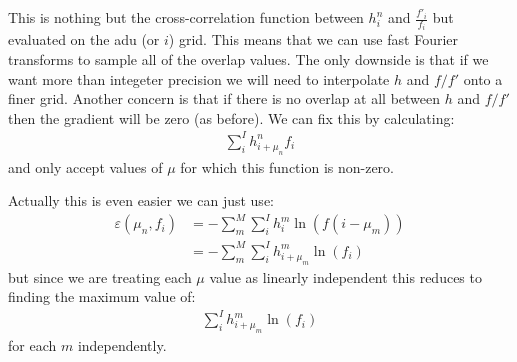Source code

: \documentclass[11pt]{article}
\begin{document}
This is nothing but the cross-correlation function between $h^n_{i}$ and $\frac{f'_i}{f_i}$ but evaluated on the adu (or $i$) grid. This means that we can use fast Fourier transforms to sample all of the overlap values. The only downside is that if we want more than integeter precision we will need to interpolate $h$ and $f/f'$ onto a finer grid. Another concern is that if there is no overlap at all between $h$ and $f/f'$ then the gradient will be zero (as before). We can fix this by calculating:
\begin{align}
   \sum_i^I h^n_{i+\mu_n} f_i
\end{align}
and only accept values of $\mu$ for which this function is non-zero.

Actually this is even easier we can just use:
\begin{align}
   \varepsilon(\mu_n, f_i) &= -\sum_m^M \sum_i^I h^m_i \ln(f(i - \mu_m))\\
                           &= -\sum_m^M \sum_i^I h^m_{i + \mu_m} \ln(f_i)
\end{align}
but since we are treating each $\mu$ value as linearly independent this reduces to finding the maximum value of:
\begin{align}
    \sum_i^I h^m_{i + \mu_m} \ln(f_i)
\end{align}
for each $m$ independently. 
\end{document}
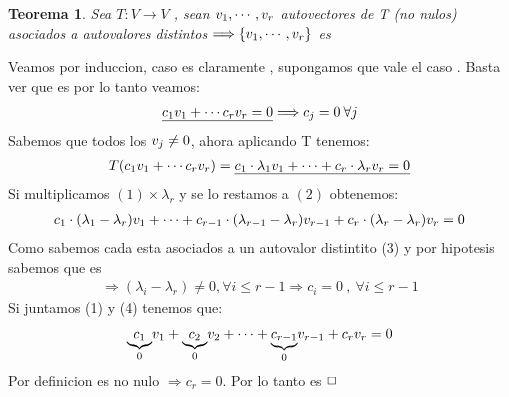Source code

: \documentclass[]{article}
\newtheorem{theorem}{Teorema}
\newenvironment{proof}{\noindent{\bf Prueba:}}{$\hfill \Box$ \vspace{10pt}}
\newcommand{\ida}{\Longrightarrow}
\begin{document}
\begin{theorem}
    Sea $T:V\to V$ \tl , sean $\text{$v_{1}$},\cdots,\text{$v_{r}$}$ autovectores de T (no nulos) asociados a autovalores distintos
    $\ida \conjunto{\vc{1},\cdots,\vc{r}}$ es \li
\end{theorem}
\begin{proof}
    Veamos por induccion, caso  es claramente \li , supongamos que vale el caso
    .
    Basta ver que  es \li por lo tanto veamos:
    \begin{align}
        \underline{c_1\vc{1} + \cdots c_{r}\vc{r}=0} \ida c_j=0 \: \forall j
    \end{align}
    Sabemos que todos los $\text{$v_{j}$}\neq0$, ahora aplicando T tenemos:
    \begin{align}
        \text{$T({c_1\text{$v_{1}$}+\cdots c_{r}\text{$v_{r}$}})$}=\underline{c_1\cdot\lambda_1\text{$v_{1}$} + \cdots+ c_{r}\cdot\lambda_{r}\text{$v_{r}$}=0}
    \end{align}    
    Si multiplicamos $(1) \times \lambda_{r}$ y se lo restamos a $(2)$ obtenemos:
    \begin{align}
        c_1\cdot(\lambda_1 - \lambda_{r} )\text{$v_{1}$} + \cdots
        +c_{r-1}\cdot(\lambda_{r-1} - \lambda_{r} )\text{$v_{r-1}$} + c_{r}\cdot (\lambda_{r}-\lambda_{r})\text{$v_{r}$}=0
    \end{align}
    Como sabemos cada  esta asociados a un autovalor distintito (3) y por hipotesis sabemos que
     es \li
    \begin{align}
        \ida (\lambda_i - \lambda_{r})\neq0 , \forall i\leq r-1 \ida c_i=0 \:,\:\forall i\leq r-1
    \end{align}
    Si juntamos (1) y (4) tenemos que:
    \begin{align*}
        \underset{0}{\underbrace{c_1}}\text{$v_{1}$} + \underset{0}{\underbrace{c_2}}\text{$v_{2}$} +
        \cdots + \underset{0}{\underbrace{c_{r-1}}}\text{$v_{r-1}$} + c_{r}\text{$v_{r}$}=0
    \end{align*}
    Por definicion  es no nulo $\ida c_r =0$. Por lo tanto   es \li
\end{proof}
\end{document}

> [TO DO] Output the material above exactly, without pictures.

> [SOLUTION FOR THIS PROBLEM]
Source code

: \documentclass[11pt]{article}
\begin{document}
This is nothing but the cross-correlation function between $h^n_{i}$ and $\frac{f'_i}{f_i}$ but evaluated on the adu (or $i$) grid. This means that we can use fast Fourier transforms to sample all of the overlap values. The only downside is that if we want more than integeter precision we will need to interpolate $h$ and $f/f'$ onto a finer grid. Another concern is that if there is no overlap at all between $h$ and $f/f'$ then the gradient will be zero (as before). We can fix this by calculating:
\begin{align}
   \sum_i^I h^n_{i+\mu_n} f_i
\end{align}
and only accept values of $\mu$ for which this function is non-zero.

Actually this is even easier we can just use:
\begin{align}
   \varepsilon(\mu_n, f_i) &= -\sum_m^M \sum_i^I h^m_i \ln(f(i - \mu_m))\\
                           &= -\sum_m^M \sum_i^I h^m_{i + \mu_m} \ln(f_i)
\end{align}
but since we are treating each $\mu$ value as linearly independent this reduces to finding the maximum value of:
\begin{align}
    \sum_i^I h^m_{i + \mu_m} \ln(f_i)
\end{align}
for each $m$ independently. 
\end{document}
Source code

: \documentclass[]{article}
\newtheorem{theorem}{Teorema}
\newenvironment{proof}{\noindent{\bf Prueba:}}{$\hfill \Box$ \vspace{10pt}}
\newcommand{\ida}{\Longrightarrow}
\begin{document}
\begin{theorem}
    Sea $T:V\to V$ \tl , sean $\text{$v_{1}$},\cdots,\text{$v_{r}$}$ autovectores de T (no nulos) asociados a autovalores distintos
    $\ida \conjunto{\vc{1},\cdots,\vc{r}}$ es \li
\end{theorem}
\begin{proof}
    Veamos por induccion, caso  es claramente \li , supongamos que vale el caso
    .
    Basta ver que  es \li por lo tanto veamos:
    \begin{align}
        \underline{c_1\vc{1} + \cdots c_{r}\vc{r}=0} \ida c_j=0 \: \forall j
    \end{align}
    Sabemos que todos los $\text{$v_{j}$}\neq0$, ahora aplicando T tenemos:
    \begin{align}
        \text{$T({c_1\text{$v_{1}$}+\cdots c_{r}\text{$v_{r}$}})$}=\underline{c_1\cdot\lambda_1\text{$v_{1}$} + \cdots+ c_{r}\cdot\lambda_{r}\text{$v_{r}$}=0}
    \end{align}    
    Si multiplicamos $(1) \times \lambda_{r}$ y se lo restamos a $(2)$ obtenemos:
    \begin{align}
        c_1\cdot(\lambda_1 - \lambda_{r} )\text{$v_{1}$} + \cdots
        +c_{r-1}\cdot(\lambda_{r-1} - \lambda_{r} )\text{$v_{r-1}$} + c_{r}\cdot (\lambda_{r}-\lambda_{r})\text{$v_{r}$}=0
    \end{align}
    Como sabemos cada  esta asociados a un autovalor distintito (3) y por hipotesis sabemos que
     es \li
    \begin{align}
        \ida (\lambda_i - \lambda_{r})\neq0 , \forall i\leq r-1 \ida c_i=0 \:,\:\forall i\leq r-1
    \end{align}
    Si juntamos (1) y (4) tenemos que:
    \begin{align*}
        \underset{0}{\underbrace{c_1}}\text{$v_{1}$} + \underset{0}{\underbrace{c_2}}\text{$v_{2}$} +
        \cdots + \underset{0}{\underbrace{c_{r-1}}}\text{$v_{r-1}$} + c_{r}\text{$v_{r}$}=0
    \end{align*}
    Por definicion  es no nulo $\ida c_r =0$. Por lo tanto   es \li
\end{proof}
\end{document}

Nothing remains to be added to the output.